In the driver's seat
The truck driver environment must be technically functional as well as comfortable, simple to use and easy to understand. To achieve these aims, Scania’s vehicle ergonomists work in three fields: biomechanics, macro-ergonomics and cognitive ergonomics.
TEXT: ANDERS NORDNER
A truck driver’s working environment, or driver station, is defined by such disparate elements as driving position, visibility, feedback from the vehicle and driver support systems and maintenance. The task of vehicle ergonomists is to create the best possible driver environment, based on these parameters.
Biomechanics is about such things as the shape of the driver’s seat and instrument panels, close-up vision, the placement and movement patterns of the gearshift, how the driver climbs into the cab and how the windows can be washed.
An ergonomic working environment
“Biomechanics is based on the human body,” says Hanna Johansson, head of the vehicle ergonomics team at Scania. “Pedals, seat and steering wheel must be mutually adjustable in order to ensure a good driving posture for all truck drivers.”
Truck drivers spend a lot of time in the cab, so it is important to envision it as a living environment. Macro-ergonomic aspects of this involve such things as beds, storage and working spaces.
“The immediate working environment is important. We group various functions together based on how often they are used,” Johansson says.
Challenges for vehicle ergonomists
Customer requirements and needs can vary enormously. The design of a cab has to function as well in the desert heat of Dubai as in the wintry chill of Russia. Vehicle ergonomists weigh customer requests in order to find a middle ground.
In addition to climate, the immense variety of vehicle applications must also be taken into account.
“It has to be just as easy for a truck driver steering a construction vehicle along a rutted track to push a button as it is for the driver of a distribution truck in urban traffic,” Johansson says.
Truck driver support systems
This brings vehicle ergonomists into the cognitive field, or communication between human beings and machines. Buttons, controls, instrument cluster, displays, visual signals and audio signals play a key role here. Equally important is the feel of buttons and controls − “haptics” in scientific language.
The biggest changes in vehicle ergonomics are in the field of man-machine interaction.
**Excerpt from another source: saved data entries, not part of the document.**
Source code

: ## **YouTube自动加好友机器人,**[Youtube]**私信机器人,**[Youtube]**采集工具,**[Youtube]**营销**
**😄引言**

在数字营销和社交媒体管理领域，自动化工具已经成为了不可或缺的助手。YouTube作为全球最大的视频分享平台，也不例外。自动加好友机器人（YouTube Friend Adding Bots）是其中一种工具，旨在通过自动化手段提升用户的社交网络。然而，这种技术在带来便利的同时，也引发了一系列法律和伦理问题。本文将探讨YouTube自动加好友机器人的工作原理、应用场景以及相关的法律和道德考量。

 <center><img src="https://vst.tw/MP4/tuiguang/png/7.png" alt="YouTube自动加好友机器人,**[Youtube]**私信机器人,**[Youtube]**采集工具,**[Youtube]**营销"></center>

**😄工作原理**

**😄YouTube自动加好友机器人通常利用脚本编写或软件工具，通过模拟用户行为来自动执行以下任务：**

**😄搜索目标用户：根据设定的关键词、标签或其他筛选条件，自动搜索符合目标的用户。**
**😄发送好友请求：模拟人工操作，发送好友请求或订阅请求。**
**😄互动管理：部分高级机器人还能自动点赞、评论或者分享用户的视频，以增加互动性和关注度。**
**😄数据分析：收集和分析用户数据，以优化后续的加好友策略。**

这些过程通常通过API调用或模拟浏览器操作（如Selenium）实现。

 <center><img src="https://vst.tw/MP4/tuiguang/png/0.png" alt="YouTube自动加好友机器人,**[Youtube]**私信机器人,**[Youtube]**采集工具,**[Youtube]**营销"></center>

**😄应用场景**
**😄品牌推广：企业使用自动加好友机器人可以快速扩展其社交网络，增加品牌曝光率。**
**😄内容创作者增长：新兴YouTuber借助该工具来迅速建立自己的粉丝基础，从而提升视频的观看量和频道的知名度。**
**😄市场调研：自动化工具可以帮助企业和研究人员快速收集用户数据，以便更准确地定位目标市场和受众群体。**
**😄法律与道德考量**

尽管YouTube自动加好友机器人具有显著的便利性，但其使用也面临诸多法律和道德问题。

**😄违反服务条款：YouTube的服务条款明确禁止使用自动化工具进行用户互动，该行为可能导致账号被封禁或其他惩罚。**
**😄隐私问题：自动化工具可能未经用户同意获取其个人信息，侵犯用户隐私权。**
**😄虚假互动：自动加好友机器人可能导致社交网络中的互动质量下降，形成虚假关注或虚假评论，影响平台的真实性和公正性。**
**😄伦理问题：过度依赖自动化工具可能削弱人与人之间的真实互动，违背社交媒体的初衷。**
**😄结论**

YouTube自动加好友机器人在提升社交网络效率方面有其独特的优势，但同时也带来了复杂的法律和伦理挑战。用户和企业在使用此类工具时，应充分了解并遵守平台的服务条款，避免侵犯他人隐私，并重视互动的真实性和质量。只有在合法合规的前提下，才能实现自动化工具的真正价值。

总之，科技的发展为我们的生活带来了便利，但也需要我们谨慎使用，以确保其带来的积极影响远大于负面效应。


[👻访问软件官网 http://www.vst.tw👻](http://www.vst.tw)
More and more systems – navigation, fleet management and other support systems – are finding their way into the cab to ensure safe, efficient driving.
“The number of visual signals is approaching to reach the limit of what a person can safely handle without jeopardising road safety,” Johansson says.
To find alternatives, a project is currently under way to determine how audio signals can be combined with visual signals to help the driver.
Biomechanics is about finding a good driving posture for all truck drivers. This translates into the relationship between the location of pedals, seat and steering wheel.
Macro-ergonomic aspects concern the truck driver’s living environment and involve such things as beds, storage and working spaces.
Cognitive ergonomics concerns the man-machine interaction. Buttons, controls, instrument cluster, displays, visual signals and audio signals as well as the feel of buttons and controls play a key role.